**Instructions for the task**
Extract each line holding the word "toody" from the entries.

•••

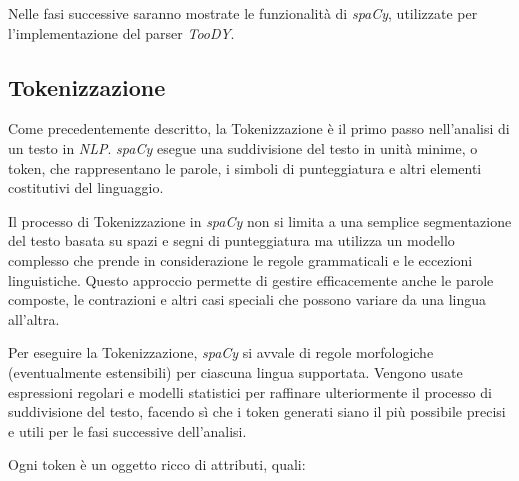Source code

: \documentclass[12pt]{report}
\newcommand{\toody}{\textsl{TooDY}\xspace}
\newcommand{\spacy}{\textsl{spaCy}\xspace}
\newcommand{\nlp}{\textsl{NLP}\xspace}
\begin{document}
Nelle fasi successive saranno mostrate le funzionalità di \spacy, utilizzate per l'implementazione del parser \toody.


\subsection{Tokenizzazione}
\label{sec:tokenizzazione}
Come precedentemente descritto, la \textsf{Tokenizzazione} è il primo passo nell'analisi di un testo in \nlp. \spacy esegue una suddivisione del testo in unità minime, o token, che rappresentano le parole, i simboli di punteggiatura e altri elementi costitutivi del linguaggio.

Il processo di Tokenizzazione in \spacy non si limita a una semplice segmentazione del testo basata su spazi e segni di punteggiatura ma utilizza un modello complesso che prende in considerazione le regole grammaticali e le eccezioni linguistiche. Questo approccio permette di gestire efficacemente anche le parole composte, le contrazioni e altri casi speciali che possono variare da una lingua all'altra.

Per eseguire la Tokenizzazione, \spacy si avvale di regole morfologiche (eventualmente estensibili) per ciascuna lingua supportata. Vengono usate espressioni regolari e modelli statistici per raffinare ulteriormente il processo di suddivisione del testo, facendo sì che i token generati siano il più possibile precisi e utili per le fasi successive dell'analisi.

Ogni token è un oggetto ricco di attributi, quali:
\end{document}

•••

**Exercise response**
\newcommand{\toody}{\textsl{TooDY}\xspace}
Nelle fasi successive saranno mostrate le funzionalità di \spacy, utilizzate per l'implementazione del parser \toody.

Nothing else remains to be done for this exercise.